The wage equation (equation (10)) is fitted to all of the observations for the 915 adult males in the PSID, pooled over twenty years, starting in 1968. Results are reported in table 3. The performance of the fitted male wage equation is generally in agreement with results reported in other studies. A one-year increase in a male's schooling increases his real wage by about 7.5%. An increase in his experience has a positive effect on his real wage, but at a diminishing marginal rate. The maximum effect of EXP on a male's wage profile occurs at twenty-six years of experience (approximately forty-five years of age). All other measured variables held equal, white males earn 11% more than nonwhites. These results are consistent with those reported by Neal and Johnson (1996), but lower than those by Topel (1986).

Male real wage rates are shown to differ because of local cost-of-living and amenity differences. Both the real price of land (PLAND/[P.sub.y]) and congestion, as reflected in URBAN, have positive effects on the real male wage rate. The land-price effect on the male wage compares favorably to the findings of Kenny and Denslow (1980) and Tokle and Huffman (1991), but the effects of URBAN are greater in this study. Roback (1982) does not include a variable that is a good proxy for the cost of housing in her earnings equations, and this may color the interpretation and comparison of those results. However, Roback (1988) includes the local cost-of-living index in some of her wage equations.

Local amenities have significant effects on the male real wage. A one percentage point increase in a state's crime rate increases the male real wage by about 1.5% (significant at the 1% level), consistent with findings reported by Roback (1982). Roback (1988), however, did not find statistically significant effects of the crime rate in her wage equations, with one exception. The impacts of climatic amenities on the male wage are conditioned by the inclusion of regional dummy variables. However, a higher average January (or July) temperature for an area, holding the region constant, reduces the male real wage by 4 (17) percent per 10 degree increase, suggesting positive amenity value for higher values, other things equal. Roback (1982) includes weather variables in her earnings equations and finds that heating-degree days, snowfall, clear days, and cloudy days have statistically significant effects. She, however, largely excludes weather variables in her 1988 article (Roback 1988). (13)

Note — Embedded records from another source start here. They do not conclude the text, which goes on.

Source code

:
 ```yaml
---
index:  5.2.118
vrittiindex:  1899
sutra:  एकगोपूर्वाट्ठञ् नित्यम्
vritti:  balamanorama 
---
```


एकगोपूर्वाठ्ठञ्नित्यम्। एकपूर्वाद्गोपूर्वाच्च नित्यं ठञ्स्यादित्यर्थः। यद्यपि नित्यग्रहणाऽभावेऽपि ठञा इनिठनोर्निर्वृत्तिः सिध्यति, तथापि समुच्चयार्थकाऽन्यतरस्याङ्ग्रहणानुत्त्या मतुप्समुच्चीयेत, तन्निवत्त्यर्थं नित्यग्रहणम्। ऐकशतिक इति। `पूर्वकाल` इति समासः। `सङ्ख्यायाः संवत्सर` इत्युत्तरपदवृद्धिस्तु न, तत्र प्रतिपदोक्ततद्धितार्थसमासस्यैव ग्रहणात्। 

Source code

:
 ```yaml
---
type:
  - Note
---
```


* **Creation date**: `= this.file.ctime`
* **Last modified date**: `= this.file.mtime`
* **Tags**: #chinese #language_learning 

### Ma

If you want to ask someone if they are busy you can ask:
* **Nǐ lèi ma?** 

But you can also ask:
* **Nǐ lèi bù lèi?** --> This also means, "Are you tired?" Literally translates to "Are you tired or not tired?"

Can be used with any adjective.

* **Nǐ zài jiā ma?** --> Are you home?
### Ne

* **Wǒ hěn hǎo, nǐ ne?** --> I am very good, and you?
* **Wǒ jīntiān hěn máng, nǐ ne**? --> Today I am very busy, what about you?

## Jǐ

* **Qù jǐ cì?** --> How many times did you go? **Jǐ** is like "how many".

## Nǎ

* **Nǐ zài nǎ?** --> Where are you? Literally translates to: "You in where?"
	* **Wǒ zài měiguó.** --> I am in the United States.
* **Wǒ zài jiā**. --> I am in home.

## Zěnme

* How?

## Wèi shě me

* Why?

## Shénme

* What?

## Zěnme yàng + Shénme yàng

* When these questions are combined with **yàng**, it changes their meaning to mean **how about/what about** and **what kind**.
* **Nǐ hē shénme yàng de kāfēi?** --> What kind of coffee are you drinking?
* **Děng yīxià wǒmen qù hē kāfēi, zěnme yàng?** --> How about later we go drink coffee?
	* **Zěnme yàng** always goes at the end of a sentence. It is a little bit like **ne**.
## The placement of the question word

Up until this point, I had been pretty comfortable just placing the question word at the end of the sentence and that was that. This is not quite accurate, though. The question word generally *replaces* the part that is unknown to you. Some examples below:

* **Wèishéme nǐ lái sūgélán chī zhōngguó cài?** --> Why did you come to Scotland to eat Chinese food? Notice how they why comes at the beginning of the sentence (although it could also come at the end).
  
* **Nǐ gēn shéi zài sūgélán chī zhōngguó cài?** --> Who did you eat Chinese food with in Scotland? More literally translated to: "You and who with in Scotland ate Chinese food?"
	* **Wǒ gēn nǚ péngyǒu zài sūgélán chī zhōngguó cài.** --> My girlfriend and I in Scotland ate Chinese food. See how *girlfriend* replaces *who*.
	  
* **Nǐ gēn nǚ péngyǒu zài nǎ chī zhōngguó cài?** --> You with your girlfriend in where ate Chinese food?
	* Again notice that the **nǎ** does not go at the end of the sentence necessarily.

State labor-market characteristics have a significant effect on male wage rates. A one percentage point increase in the anticipated job growth rate for the resident state (PJOBGR) increases the male real wage by 6.0%, and a one percentage point increase in the anticipated unemployment rate for the resident state (PURATE) increases the male real wage by 4.3%. This reflects the fact that over the long run, he must be compensated for taking the higher risk of being unemployed. The latter result is greater by a factor of three than those obtained by Topel (1986) and Tokle and Huffman (1991). The signs of the coefficients for unanticipated job growth (RSHOCK) and unemployment (RURATE), which cannot be factored into long-run decision making, are consistent with the results in Topel (1986) and Tokle and Huffman (1991).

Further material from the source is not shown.